Since square foot prices in this analysis exclude the cost of developed lot, highly variant land values cannot explain the regional differences in square foot prices. However, overly restrictive zoning practices, more stringent construction codes and higher other regulatory costs undoubtedly contribute to higher per square foot prices.

Typically, contractor-built custom homes are more expensive per square foot than for-sale homes after excluding improved lot values, suggesting that new custom home buyers are not only willing to wait longerto move into a new home but also pay extra for pricier features and materials. These custom prices mark ups are highest in the Midwest.

In 2020, however, the West divisions registered declining custom square foot prices. As a result, these divisions – Mountain and Pacific – stand out for registering sale square foot prices exceeding contract square foot prices.

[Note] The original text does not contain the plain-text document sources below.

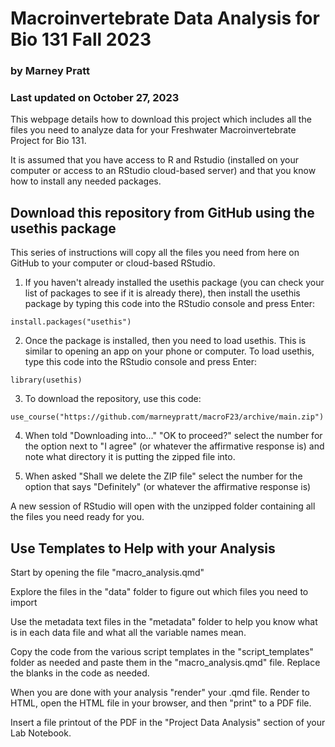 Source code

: # Macroinvertebrate Data Analysis for Bio 131 Fall 2023

### by Marney Pratt

### Last updated on October 27, 2023

This webpage details how to download this project which includes all the files you need to analyze data for your Freshwater Macroinvertebrate Project for Bio 131.

It is assumed that you have access to R and Rstudio (installed on your computer or access to an RStudio cloud-based server) and that you know how to install any needed packages.


## Download this repository from GitHub using the usethis package

This series of instructions will copy all the files you need from here on GitHub to your computer or cloud-based RStudio. 

1. If you haven't already installed the usethis package (you can check your list of packages to see if it is already there), then install the usethis package by typing this code into the RStudio console and press Enter:

`install.packages("usethis")`

2. Once the package is installed, then you need to load usethis. This is similar to opening an app on your phone or computer. To load usethis, type this code into the RStudio console and press Enter:

`library(usethis)`

3. To download the repository, use this code:

`use_course("https://github.com/marneypratt/macroF23/archive/main.zip")`


4. When told "Downloading into..." "OK to proceed?" select the number for the option next to "I agree" (or whatever the affirmative response is) and note what directory it is putting the zipped file into. 

5. When asked "Shall we delete the ZIP file" select the number for the option that says "Definitely" (or whatever the affirmative response is)

A new session of RStudio will open with the unzipped folder containing all the files you need ready for you.


## Use Templates to Help with your Analysis

Start by opening the file "macro_analysis.qmd"

Explore the files in the "data" folder to figure out which files you need to import

Use the metadata text files in the "metadata" folder to help you know what is in each data file and what all the variable names mean.

Copy the code from the various script templates in the "script_templates" folder as needed and paste them in the "macro_analysis.qmd" file.  Replace the blanks in the code as needed.


When you are done with your analysis "render" your .qmd file. Render to HTML, open the HTML file in your browser, and then "print" to a PDF file.

Insert a file printout of the PDF in the "Project Data Analysis" section of your Lab Notebook.

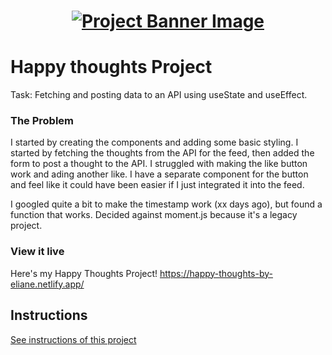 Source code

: <h1 align="center">
  <a href="">
    <img src="/src/assets/happy-thoughts.svg" alt="Project Banner Image">
  </a>
</h1>

# Happy thoughts Project

Task: Fetching and posting data to an API using useState and useEffect. 

### The Problem

I started by creating the components and adding some basic styling.
I started by fetching the thoughts from the API for the feed, then added the form to post a thought to the API. 
I struggled with making the like button work and ading another like. I have a separate component for the button and feel like it could have been easier if I just integrated it into the feed. 

I googled quite a bit to make the timestamp work (xx days ago), but found a function that works. Decided against moment.js because it's a legacy project.


### View it live

Here's my Happy Thoughts Project!
https://happy-thoughts-by-eliane.netlify.app/

## Instructions

<a href="instructions.md">
   See instructions of this project
  </a>
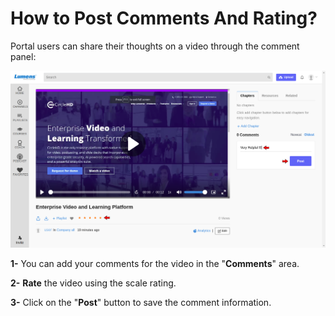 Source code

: # How to Post Comments And Rating?

Portal users can share their thoughts on a video through the comment panel:

![](../.gitbook/assets/rating-comment%20%281%29.png)

**1-** You can add your comments for the video in the "**Comments**" area. 

**2-** **Rate** the video using the scale rating. 

**3-** Click on the "**Post**" button to save the comment information.

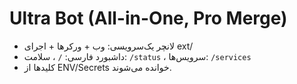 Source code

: # Ultra Bot (All-in-One, Pro Merge)

- لانچر یک‌سرویسی: وب + ورکرها + اجرای ext/
- داشبورد فارسی: `/` ، سلامت: `/status` ، سرویس‌ها: `/services`
- کلیدها از ENV/Secrets خوانده می‌شوند.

The NAHB estimates are based on the Survey of Construction (SOC) data. The survey information comes from interviews of builders and owners of the selected new houses. The reported prices are medians, meaning that half of all builders reported higher per square foot prices and the other half reported prices lower than the median. While the reported median prices cannot reflect the price variability within a division, and even less so within a metro area, they, nevertheless, highlight the regional differences in square foot prices.

For the square footage statistics, the SOC uses all completely finished floor space, including space in basements and attics with finished walls, floors, and ceilings. This does not include a garage, carport, porch, unfinished attic or utility room, or any unfinished area of the basement.